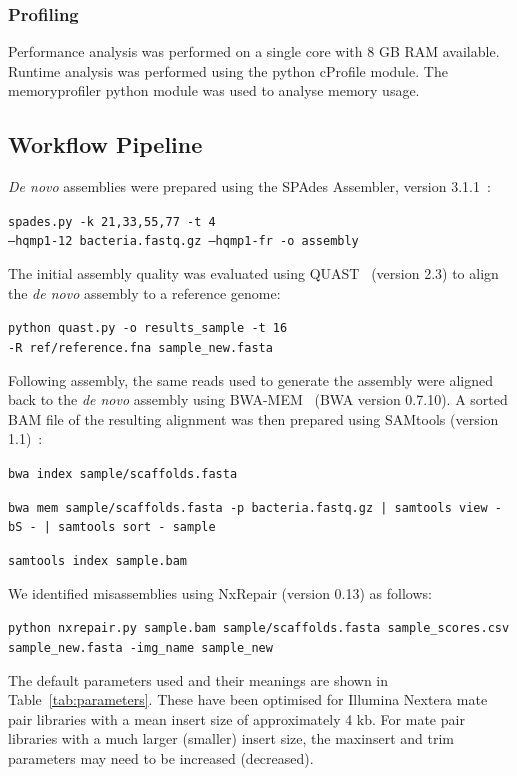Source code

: \subsubsection*{Profiling}
Performance analysis was performed on a single core with 8 GB RAM available. Runtime analysis was performed using the python cProfile module. The memoryprofiler python module was used to analyse memory usage.

\subsection*{Workflow Pipeline}
\textit{De novo} assemblies were prepared using the SPAdes Assembler, version 3.1.1~\cite{Bankevich2012}:

\texttt{spades.py -k 21,33,55,77 -t 4 \\ --hqmp1-12 bacteria.fastq.gz  --hqmp1-fr -o assembly}

The initial assembly quality was evaluated using QUAST~\cite{gurevich2013} (version 2.3) to align the \textit{de novo} assembly to a reference genome:

\texttt{python quast.py -o results\_sample -t 16 \\  -R ref/reference.fna sample\_new.fasta }

  Following assembly, the same reads used to generate the assembly were aligned back to the \textit{de novo} assembly using BWA-MEM~\cite{li2013} (BWA version 0.7.10). A sorted BAM file of the resulting alignment was then prepared using SAMtools (version 1.1)~\cite{li2009}: 

\texttt{bwa index sample/scaffolds.fasta}

\texttt{bwa mem sample/scaffolds.fasta -p bacteria.fastq.gz | samtools view -bS - |  samtools sort - sample}

\texttt{samtools index sample.bam}

We identified misassemblies using NxRepair (version 0.13) as follows:

\texttt{python nxrepair.py sample.bam   sample/scaffolds.fasta sample\_scores.csv  sample\_new.fasta -img\_name sample\_new}


The default parameters used and their meanings are shown in Table~\ref{tab:parameters}. These have been optimised for Illumina Nextera mate pair libraries with a mean insert size of approximately 4 kb. For mate pair libraries with a much larger (smaller) insert size, the maxinsert and trim parameters may need to be increased (decreased).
────────────────────
* **EXERCISE**:
Copy out, from the material above, each line in which the string "index" is found.

* **EXERCISE RESULT**:
\texttt{bwa index sample/scaffolds.fasta}
\texttt{samtools index sample.bam}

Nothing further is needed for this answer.